• [Source texts of formatted documents]
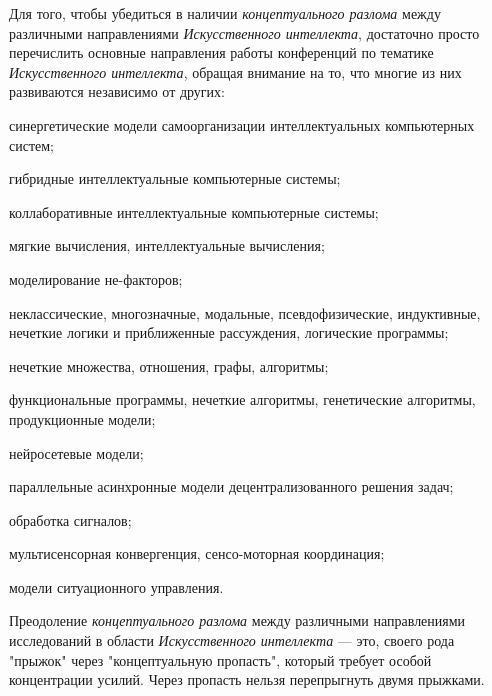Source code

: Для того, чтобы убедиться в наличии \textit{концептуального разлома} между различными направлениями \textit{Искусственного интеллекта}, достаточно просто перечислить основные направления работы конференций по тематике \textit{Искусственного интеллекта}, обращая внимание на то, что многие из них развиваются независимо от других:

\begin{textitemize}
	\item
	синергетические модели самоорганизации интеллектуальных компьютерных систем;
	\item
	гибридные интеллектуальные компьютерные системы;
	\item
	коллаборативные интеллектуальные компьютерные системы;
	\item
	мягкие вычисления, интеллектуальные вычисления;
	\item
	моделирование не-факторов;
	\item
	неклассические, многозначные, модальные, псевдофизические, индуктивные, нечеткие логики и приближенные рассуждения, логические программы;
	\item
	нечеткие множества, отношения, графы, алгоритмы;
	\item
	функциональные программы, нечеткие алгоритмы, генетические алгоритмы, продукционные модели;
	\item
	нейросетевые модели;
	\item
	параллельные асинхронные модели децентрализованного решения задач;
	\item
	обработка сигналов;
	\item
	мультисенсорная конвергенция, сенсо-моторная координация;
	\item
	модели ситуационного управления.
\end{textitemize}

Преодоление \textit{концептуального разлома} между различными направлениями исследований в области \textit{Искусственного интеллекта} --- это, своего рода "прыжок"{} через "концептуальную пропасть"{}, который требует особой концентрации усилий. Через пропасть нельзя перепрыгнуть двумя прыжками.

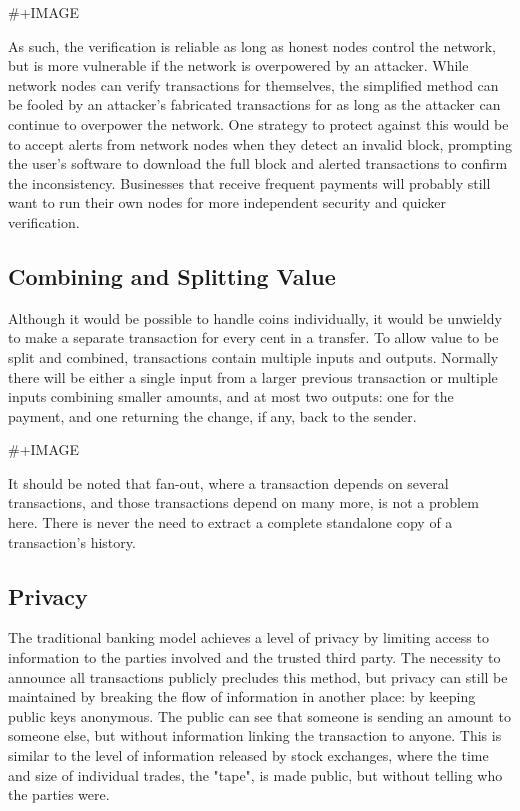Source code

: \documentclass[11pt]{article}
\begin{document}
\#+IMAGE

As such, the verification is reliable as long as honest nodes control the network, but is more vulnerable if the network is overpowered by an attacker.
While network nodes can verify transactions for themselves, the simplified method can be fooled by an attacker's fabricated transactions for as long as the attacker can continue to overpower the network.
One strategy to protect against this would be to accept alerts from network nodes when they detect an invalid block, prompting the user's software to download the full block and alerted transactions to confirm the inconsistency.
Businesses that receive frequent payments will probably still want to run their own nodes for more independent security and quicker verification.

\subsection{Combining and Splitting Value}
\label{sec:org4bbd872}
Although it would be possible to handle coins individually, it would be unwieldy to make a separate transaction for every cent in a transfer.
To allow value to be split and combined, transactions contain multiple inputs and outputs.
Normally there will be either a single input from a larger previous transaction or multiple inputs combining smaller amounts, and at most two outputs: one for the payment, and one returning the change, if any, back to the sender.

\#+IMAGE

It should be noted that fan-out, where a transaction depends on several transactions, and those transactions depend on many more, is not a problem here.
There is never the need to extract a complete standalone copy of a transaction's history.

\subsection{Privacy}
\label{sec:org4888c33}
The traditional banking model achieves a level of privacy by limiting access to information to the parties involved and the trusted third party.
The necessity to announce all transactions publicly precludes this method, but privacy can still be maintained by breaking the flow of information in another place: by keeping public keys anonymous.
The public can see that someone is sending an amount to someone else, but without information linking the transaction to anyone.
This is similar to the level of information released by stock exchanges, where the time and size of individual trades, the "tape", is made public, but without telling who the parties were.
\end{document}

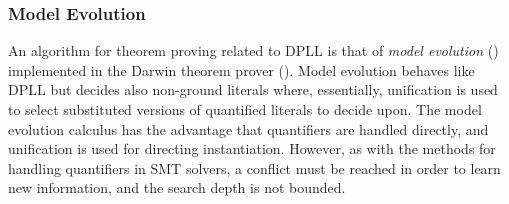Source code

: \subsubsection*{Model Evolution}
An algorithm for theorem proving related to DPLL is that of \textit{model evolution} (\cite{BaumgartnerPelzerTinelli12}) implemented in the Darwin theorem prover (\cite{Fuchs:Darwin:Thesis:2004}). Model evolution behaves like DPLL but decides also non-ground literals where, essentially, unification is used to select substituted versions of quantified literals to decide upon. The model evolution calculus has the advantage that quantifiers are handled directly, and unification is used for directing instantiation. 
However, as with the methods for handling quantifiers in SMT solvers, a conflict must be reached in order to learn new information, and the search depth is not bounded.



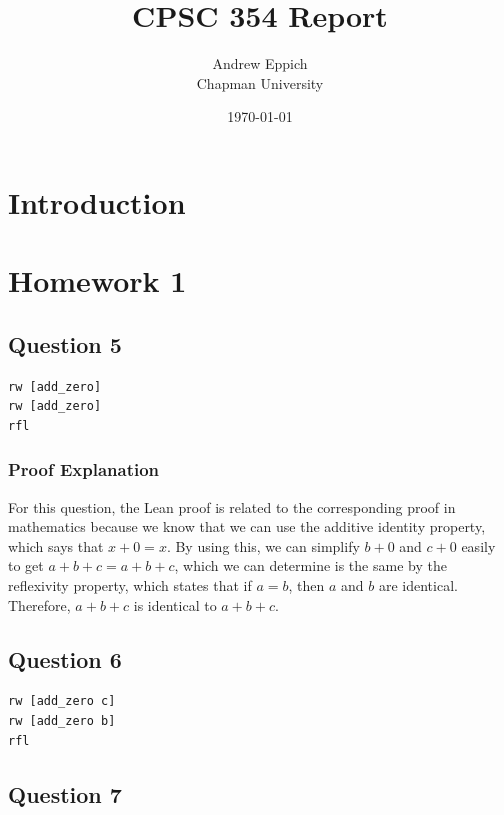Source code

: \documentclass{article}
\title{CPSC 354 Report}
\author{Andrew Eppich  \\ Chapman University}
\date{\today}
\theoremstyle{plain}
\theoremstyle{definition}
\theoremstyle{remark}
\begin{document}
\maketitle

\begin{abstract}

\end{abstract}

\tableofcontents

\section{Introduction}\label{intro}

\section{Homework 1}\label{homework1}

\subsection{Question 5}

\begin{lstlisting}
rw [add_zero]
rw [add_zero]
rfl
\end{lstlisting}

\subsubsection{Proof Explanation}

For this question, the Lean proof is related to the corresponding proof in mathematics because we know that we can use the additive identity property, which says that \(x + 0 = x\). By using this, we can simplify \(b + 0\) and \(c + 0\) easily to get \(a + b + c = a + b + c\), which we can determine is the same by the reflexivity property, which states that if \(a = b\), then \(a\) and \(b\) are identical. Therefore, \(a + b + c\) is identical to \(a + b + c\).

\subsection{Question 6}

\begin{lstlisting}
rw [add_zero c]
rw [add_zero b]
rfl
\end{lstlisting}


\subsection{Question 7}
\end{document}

* * *

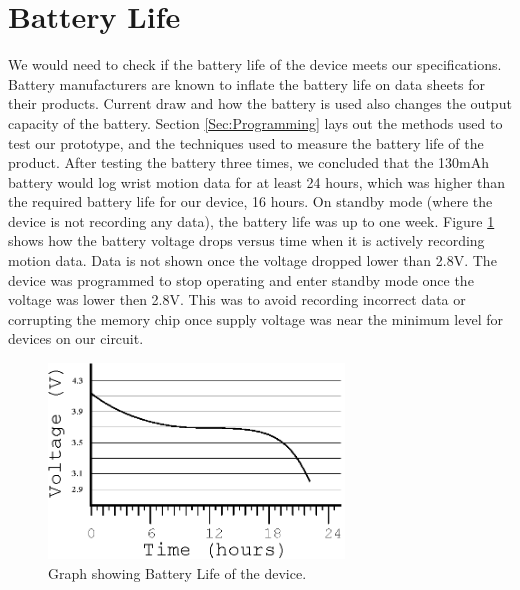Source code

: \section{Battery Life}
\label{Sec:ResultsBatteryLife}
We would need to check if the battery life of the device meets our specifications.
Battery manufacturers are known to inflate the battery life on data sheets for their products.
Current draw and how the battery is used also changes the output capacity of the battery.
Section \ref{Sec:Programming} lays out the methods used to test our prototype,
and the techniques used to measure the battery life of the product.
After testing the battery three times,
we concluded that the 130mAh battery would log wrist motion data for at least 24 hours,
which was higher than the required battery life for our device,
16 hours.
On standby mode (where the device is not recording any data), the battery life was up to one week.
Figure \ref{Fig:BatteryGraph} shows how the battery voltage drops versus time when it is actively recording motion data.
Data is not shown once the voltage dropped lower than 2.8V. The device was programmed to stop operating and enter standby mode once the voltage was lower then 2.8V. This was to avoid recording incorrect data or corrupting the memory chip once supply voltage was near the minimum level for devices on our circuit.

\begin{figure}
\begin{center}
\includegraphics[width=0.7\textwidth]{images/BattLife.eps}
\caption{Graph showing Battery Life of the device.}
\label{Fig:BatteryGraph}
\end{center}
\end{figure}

• [Requirement] Search the entries for "textitemize" and copy each matching line.

• [Answer section]
\begin{textitemize}
\end{textitemize}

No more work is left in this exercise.